Ну дела, хлопнул на стол книжку и ушел. Аристид Иванович! Профессор! На что он обиделся-то? Хм, книжка. “Кефалайа”. Опять какие-то восточные выкрутасы. Ладно, почитаем.
— Откуда все взялось? — спрашивает Евгений у Негодяева, когда они идут через площадь и мост над блестящим стеклом Невы.
— Из воды и простейших микроорганизмов, — рассеянно говорит Негодяев. — Где ты эти ботинки купил?
С обувью в родном городе засада, вы знаете: заплатишь двести гринов, но ни в чем не уверен. Со всем остальным — джинсами, трусами и сосисками — тоже нет уверенности, но обжопиться с шузом больнее всего. Обувь первой принимает удар всех стихий, включая мента при исполнении: тот тоже сперва смотрит на ботинки, а уже потом, если нужно, в глаза. Глаза — это ресурсы духа, состояние сознания; ботинки — платежная ведомость. Кредит доверия и просто кредитка. Следствие и причина.

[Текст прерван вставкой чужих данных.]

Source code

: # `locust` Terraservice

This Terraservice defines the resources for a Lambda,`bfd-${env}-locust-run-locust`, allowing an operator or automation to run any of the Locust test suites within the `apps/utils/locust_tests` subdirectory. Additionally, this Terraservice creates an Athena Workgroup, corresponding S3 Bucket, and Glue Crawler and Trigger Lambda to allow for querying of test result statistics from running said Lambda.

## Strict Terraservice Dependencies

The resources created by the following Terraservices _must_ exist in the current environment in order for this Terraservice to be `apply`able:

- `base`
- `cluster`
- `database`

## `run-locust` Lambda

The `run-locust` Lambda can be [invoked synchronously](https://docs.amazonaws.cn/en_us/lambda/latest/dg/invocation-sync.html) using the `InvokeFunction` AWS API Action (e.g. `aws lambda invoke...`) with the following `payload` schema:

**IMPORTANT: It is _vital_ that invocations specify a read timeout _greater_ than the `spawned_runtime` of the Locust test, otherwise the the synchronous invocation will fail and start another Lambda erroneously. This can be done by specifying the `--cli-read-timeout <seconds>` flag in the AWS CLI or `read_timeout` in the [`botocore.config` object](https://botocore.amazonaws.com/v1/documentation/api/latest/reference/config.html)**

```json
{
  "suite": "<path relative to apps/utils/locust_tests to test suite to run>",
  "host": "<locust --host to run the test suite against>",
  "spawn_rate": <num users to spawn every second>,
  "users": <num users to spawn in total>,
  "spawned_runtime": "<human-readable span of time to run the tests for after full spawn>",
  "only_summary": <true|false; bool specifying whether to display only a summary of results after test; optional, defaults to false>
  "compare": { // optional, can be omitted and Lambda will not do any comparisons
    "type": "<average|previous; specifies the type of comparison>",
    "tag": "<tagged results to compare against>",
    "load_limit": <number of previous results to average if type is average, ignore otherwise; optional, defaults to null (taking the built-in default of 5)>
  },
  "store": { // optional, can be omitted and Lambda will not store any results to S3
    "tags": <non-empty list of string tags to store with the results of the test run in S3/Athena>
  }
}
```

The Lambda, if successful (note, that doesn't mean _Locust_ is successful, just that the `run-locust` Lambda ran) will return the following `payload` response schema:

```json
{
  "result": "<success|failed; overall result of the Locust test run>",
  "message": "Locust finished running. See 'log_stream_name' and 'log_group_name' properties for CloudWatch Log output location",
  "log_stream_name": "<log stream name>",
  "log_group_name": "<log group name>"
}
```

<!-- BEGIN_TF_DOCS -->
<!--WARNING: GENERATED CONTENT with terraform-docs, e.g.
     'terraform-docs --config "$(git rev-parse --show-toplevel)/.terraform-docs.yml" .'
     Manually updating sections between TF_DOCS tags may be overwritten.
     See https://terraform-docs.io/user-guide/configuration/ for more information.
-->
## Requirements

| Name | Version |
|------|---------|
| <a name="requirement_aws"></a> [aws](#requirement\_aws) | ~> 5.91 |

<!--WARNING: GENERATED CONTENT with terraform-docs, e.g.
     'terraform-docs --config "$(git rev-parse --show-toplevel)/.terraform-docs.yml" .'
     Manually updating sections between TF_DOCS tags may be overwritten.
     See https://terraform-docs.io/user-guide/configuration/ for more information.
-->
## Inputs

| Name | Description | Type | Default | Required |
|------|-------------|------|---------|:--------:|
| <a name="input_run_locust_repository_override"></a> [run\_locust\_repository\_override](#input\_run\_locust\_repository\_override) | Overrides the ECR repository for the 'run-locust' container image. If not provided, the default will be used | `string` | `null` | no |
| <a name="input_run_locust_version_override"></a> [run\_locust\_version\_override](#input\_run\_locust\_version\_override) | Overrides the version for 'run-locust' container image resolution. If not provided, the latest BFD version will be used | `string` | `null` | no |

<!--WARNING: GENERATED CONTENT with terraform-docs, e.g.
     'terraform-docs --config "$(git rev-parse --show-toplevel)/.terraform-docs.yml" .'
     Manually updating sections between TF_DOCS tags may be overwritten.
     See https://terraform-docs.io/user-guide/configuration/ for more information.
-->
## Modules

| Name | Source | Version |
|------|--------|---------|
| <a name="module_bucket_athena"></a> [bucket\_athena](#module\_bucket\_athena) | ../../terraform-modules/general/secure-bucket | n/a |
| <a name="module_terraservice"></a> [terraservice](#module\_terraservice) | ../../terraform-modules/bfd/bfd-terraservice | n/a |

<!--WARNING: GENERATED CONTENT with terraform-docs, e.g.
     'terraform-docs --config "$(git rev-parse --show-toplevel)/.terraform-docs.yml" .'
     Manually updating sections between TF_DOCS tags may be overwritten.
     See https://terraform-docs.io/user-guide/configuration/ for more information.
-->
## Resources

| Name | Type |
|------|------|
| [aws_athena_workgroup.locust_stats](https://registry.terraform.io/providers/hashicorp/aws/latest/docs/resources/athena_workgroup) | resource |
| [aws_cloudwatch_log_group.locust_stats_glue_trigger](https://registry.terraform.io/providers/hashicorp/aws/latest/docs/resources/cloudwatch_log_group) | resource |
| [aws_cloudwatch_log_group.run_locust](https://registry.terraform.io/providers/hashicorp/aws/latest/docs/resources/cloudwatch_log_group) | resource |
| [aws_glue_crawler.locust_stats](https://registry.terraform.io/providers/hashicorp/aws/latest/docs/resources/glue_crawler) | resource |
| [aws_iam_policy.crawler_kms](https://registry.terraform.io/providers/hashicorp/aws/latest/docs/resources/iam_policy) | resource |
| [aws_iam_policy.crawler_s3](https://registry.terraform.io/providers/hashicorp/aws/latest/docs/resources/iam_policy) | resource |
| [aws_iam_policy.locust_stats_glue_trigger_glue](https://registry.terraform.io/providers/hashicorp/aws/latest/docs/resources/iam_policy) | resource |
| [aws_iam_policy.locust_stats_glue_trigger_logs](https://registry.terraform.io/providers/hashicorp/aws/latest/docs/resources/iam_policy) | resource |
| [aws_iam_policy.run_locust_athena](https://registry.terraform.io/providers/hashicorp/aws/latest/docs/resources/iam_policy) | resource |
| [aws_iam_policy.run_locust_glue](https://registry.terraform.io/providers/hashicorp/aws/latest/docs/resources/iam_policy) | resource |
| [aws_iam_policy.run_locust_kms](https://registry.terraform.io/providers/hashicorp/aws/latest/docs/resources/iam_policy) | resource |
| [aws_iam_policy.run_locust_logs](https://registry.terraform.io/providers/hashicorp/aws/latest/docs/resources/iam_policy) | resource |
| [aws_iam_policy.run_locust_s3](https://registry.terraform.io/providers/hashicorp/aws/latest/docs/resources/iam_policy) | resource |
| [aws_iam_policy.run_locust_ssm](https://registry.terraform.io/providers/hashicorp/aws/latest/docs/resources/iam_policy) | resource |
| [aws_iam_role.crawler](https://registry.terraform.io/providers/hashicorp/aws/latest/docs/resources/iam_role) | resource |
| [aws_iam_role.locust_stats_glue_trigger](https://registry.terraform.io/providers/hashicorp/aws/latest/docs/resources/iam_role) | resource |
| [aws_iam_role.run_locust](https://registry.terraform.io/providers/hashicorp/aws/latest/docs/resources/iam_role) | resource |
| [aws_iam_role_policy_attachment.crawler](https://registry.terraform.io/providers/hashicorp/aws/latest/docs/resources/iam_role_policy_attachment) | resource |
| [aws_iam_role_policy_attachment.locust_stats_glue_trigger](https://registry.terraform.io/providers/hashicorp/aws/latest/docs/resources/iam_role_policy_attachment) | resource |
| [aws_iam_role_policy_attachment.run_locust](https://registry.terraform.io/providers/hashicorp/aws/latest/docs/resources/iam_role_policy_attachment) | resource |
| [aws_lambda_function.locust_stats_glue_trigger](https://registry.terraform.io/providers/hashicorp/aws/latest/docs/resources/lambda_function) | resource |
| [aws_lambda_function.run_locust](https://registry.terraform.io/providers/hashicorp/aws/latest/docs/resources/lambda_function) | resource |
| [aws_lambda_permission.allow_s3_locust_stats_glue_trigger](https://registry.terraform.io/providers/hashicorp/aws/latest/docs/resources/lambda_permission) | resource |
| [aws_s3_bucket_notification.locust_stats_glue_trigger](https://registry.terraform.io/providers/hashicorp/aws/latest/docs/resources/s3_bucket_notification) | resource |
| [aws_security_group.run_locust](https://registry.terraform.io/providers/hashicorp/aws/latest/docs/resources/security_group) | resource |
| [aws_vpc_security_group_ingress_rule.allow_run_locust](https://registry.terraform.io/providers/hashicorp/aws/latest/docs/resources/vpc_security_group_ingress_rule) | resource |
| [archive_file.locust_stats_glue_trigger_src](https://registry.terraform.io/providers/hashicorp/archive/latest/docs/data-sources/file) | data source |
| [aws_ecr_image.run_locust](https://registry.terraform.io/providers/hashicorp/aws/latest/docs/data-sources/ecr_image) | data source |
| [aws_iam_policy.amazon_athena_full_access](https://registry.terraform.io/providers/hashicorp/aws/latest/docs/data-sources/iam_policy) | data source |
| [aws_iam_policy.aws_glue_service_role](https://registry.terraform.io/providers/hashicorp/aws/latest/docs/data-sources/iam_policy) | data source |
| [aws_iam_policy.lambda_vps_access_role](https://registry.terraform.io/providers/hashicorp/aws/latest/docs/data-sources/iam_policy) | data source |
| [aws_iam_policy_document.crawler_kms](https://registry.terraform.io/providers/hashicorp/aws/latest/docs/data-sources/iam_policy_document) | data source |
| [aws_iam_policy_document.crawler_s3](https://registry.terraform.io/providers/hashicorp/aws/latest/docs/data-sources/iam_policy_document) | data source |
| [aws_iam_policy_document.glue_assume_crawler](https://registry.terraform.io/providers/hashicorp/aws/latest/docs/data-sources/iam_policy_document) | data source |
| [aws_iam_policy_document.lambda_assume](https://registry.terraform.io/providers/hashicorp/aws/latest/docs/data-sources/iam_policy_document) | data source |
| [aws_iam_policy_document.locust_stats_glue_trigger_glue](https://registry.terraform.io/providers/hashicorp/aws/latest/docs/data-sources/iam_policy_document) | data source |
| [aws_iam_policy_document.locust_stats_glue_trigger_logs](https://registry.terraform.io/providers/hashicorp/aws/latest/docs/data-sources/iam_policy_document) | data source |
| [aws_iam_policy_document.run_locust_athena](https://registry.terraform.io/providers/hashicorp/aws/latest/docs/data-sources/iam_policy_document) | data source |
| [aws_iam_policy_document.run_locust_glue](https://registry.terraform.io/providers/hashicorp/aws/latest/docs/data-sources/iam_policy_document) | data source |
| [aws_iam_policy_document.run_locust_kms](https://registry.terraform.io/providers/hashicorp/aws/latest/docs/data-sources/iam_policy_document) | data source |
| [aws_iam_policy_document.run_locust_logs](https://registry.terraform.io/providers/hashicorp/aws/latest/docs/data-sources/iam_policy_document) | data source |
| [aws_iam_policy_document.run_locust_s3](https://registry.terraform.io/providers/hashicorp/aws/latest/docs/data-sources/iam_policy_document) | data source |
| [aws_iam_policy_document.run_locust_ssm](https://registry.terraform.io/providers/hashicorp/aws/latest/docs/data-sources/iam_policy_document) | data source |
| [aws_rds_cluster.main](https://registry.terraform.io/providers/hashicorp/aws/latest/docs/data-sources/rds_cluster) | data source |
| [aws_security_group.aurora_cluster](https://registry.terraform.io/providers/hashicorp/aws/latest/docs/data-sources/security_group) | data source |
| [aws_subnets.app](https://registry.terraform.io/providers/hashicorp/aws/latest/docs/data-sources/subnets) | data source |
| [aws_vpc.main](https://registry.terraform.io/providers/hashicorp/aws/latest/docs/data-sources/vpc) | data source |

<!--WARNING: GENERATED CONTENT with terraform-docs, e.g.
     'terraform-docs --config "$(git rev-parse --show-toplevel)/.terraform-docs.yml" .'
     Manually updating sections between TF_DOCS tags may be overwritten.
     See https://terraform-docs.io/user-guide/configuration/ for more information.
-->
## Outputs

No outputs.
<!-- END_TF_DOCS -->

— Да ладно, — говорит Евгений.
Ах, лапа! Неужели ему хочется поговорить обо всем таком и судьбах мироздания? Вы смеетесь, незлобивый друг! Вы говорите, что со столь прискорбным зудом нужно ходить на заседания Философско-религиозного общества и щупать воду, мокрая ли, в кругу таких же страстотерпцев, отнюдь не докучая друзьям. Все это так, но поверьте, и приличные люди порою размышляют по ночам в подушку о смысле жизни. Они стыдятся говорить вслух: зло, добро — абстракциями такого рода легко оперируют только школьные учителя, политики и прочие персоны гомерической бессовестности, — но непроизнесенные слова мучительно застревают в сердце, вообще в теле, и бедному телу очень плохо.
— Да вот, — говорит Евгений небрежно, — Лизе тут сочинение нужно написать, о добре и зле. Как ты думаешь, зло сильнее?
— Интересно, — говорит Негодяев, — с каких это пор ты пишешь ей сочинения. А чем они друг от друга отличаются?
Манихеи верили в непобедимость зла, но не хотели ему служить. Как ответить на вопрос об отличиях? Ложь отличается от правды только тем, что не является ею, вы помните.
— Ситуативно, — говорит Евгений, подумав.
— Как вода и снег, — и Негодяев улыбается. — Тогда это одно и то же. Пока добро, оно слабее. А как победит, уже не добро. То, что побеждает, и есть зло. Но было добром до того, как победило.
Евгений думает.
— Значит, сильнее, — говорит он.
— По определению, — говорит Негодяев. — У тебя шнурок развязался.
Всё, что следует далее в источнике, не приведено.